Tout au long de la Restauration, du gouvernement de «progrès graduel» et de l’émergence de l’opposition radicale, Irène Herrmann retrace les vicissitudes de l’intégration de Genève à l’entité nationale. D’entrée de jeu, l’auteur expose les dimensions du problème. La thèse est l’helvétisation de Genève, non pas évidemment au niveau factuel, par négociation d’alliance ou de souveraineté, mais à celui de l’«intégration». L’auteur pose le problème de l’identité, de son bricolage, de son évolution, de sa dynamique relationnelle et – c’est là un des points les plus originaux de l’ouvrage – de sa préservation.

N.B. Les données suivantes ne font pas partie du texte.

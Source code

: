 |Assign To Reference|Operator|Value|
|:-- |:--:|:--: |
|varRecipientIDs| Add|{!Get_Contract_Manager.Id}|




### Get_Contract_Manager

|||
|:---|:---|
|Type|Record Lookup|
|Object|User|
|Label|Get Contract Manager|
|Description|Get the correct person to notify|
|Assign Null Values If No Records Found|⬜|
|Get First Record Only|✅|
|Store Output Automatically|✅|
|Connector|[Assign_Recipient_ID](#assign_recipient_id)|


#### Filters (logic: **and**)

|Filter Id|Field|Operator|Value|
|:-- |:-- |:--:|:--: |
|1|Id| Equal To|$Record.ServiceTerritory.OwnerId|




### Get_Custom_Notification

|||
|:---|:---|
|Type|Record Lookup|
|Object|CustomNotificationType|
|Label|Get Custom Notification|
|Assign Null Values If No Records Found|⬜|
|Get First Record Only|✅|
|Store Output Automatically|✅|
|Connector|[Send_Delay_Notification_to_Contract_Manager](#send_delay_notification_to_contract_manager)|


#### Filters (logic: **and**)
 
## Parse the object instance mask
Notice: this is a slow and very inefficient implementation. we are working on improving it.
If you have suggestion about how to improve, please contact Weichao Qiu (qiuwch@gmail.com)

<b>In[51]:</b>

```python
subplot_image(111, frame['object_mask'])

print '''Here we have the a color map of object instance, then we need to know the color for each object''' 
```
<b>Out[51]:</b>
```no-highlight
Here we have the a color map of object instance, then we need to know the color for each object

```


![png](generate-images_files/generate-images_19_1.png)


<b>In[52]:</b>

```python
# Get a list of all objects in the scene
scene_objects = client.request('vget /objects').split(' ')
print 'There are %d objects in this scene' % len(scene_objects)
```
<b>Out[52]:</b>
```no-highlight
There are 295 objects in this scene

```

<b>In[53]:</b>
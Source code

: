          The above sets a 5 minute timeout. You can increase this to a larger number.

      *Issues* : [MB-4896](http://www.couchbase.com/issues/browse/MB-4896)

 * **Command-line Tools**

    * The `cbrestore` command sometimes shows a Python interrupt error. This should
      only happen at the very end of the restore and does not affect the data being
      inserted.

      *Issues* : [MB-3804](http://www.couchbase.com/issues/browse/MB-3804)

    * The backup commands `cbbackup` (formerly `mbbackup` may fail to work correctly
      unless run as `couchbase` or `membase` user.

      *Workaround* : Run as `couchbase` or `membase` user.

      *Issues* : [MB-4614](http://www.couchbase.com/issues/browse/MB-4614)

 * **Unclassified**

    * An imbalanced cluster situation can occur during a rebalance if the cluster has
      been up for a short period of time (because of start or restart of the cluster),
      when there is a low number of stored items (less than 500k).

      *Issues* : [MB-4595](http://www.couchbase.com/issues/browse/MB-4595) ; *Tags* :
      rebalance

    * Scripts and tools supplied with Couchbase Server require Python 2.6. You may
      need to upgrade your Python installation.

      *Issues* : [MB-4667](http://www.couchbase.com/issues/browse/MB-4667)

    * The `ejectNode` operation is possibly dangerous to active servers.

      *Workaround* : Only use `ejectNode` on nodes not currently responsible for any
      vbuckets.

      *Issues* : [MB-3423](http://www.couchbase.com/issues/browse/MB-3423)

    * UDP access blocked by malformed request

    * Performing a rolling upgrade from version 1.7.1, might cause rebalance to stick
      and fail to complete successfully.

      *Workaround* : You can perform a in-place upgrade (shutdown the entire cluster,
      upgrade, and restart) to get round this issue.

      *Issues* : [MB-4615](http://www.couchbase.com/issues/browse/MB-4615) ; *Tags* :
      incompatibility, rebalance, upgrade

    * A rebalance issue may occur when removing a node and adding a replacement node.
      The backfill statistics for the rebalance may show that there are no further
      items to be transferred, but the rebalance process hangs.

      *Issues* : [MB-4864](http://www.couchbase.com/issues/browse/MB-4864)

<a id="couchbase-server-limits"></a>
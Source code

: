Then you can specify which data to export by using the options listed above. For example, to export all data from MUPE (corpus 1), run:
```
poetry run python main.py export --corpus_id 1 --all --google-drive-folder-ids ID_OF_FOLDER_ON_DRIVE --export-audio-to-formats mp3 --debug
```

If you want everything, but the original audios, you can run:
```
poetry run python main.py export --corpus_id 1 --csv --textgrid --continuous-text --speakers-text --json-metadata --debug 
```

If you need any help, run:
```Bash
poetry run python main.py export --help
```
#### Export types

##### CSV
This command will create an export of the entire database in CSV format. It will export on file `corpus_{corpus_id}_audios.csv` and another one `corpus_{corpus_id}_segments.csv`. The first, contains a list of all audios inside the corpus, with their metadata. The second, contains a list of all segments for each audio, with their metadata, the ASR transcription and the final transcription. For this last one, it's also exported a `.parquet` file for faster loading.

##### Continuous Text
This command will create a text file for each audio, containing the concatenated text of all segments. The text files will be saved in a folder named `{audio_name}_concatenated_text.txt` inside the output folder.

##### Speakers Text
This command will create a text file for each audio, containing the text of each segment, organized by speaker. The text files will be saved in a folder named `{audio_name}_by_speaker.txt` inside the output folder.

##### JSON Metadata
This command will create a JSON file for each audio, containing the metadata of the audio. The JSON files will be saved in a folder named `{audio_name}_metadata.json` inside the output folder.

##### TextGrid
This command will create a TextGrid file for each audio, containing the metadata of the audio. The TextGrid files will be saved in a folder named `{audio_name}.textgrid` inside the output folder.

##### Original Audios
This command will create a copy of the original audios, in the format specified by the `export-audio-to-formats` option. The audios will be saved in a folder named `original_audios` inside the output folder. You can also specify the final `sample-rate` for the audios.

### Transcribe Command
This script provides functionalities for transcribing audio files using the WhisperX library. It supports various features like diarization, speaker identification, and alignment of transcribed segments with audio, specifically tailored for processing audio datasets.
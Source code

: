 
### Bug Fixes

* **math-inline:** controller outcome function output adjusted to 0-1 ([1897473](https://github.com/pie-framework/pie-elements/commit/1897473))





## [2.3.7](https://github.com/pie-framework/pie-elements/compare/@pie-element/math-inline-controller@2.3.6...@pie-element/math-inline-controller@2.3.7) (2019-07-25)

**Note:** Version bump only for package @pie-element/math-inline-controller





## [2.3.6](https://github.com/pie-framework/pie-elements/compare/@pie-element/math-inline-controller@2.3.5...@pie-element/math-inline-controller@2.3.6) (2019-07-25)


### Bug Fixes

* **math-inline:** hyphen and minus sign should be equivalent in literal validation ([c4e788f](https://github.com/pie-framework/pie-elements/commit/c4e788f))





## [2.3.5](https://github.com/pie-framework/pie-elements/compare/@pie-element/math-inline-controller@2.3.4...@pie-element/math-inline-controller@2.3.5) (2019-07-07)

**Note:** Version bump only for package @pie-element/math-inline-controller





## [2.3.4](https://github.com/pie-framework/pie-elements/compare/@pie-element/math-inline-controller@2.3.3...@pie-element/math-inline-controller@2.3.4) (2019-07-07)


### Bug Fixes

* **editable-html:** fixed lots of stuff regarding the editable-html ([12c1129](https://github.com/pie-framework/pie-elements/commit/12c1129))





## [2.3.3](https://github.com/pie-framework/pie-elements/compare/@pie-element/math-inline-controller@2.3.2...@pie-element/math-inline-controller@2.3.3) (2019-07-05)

Dans sa démarche pour mettre en oeuvre cette étude de cas, Irène Herrmann choisit d’aborder comme plan: la société genevoise, la politique genevoise et bien sûr l’identité genevoise. Comme il se doit, bien que fortement documentée dans sa réalité historique, la société, très catégoriquement divisée entre élite et peuple, est appréhendée comme génitrice du problème de l’indépendance nationale. Pour son analyse, l’auteur aborde avec pertinence les caractéristiques historiques et culturelles des Anciens et des Nouveaux Genevois et de ce fait leur capacité possible d’intégration à un nouvel espace.

La politique genevoise est au centre de la démarche. A ce stade, la quête du processus identitaire doit s’accompagner de l’étude de nombreux paliers et de l’évocation d’une foule d’exemples et de faits plus ou moins signifiants. La lecture s’en ressent quelque peu. Pourtant, parmi les passages les plus enrichissants, mentionnons en particulier le travail d’adaptation au contexte helvétique opéré dans le cadre politique et religieux, de même que l’adaptation populaire. De manière générale, l’auteur est particulièrement à l’aise dans les questions religieuses dont elle sait dégager les implications politiques, sociales et identitaires. Les événements politiques, parfois très détaillés, sont également intégrés dans leur signification à l’«intégration» helvétique et au maintien d’une spécificité genevoise.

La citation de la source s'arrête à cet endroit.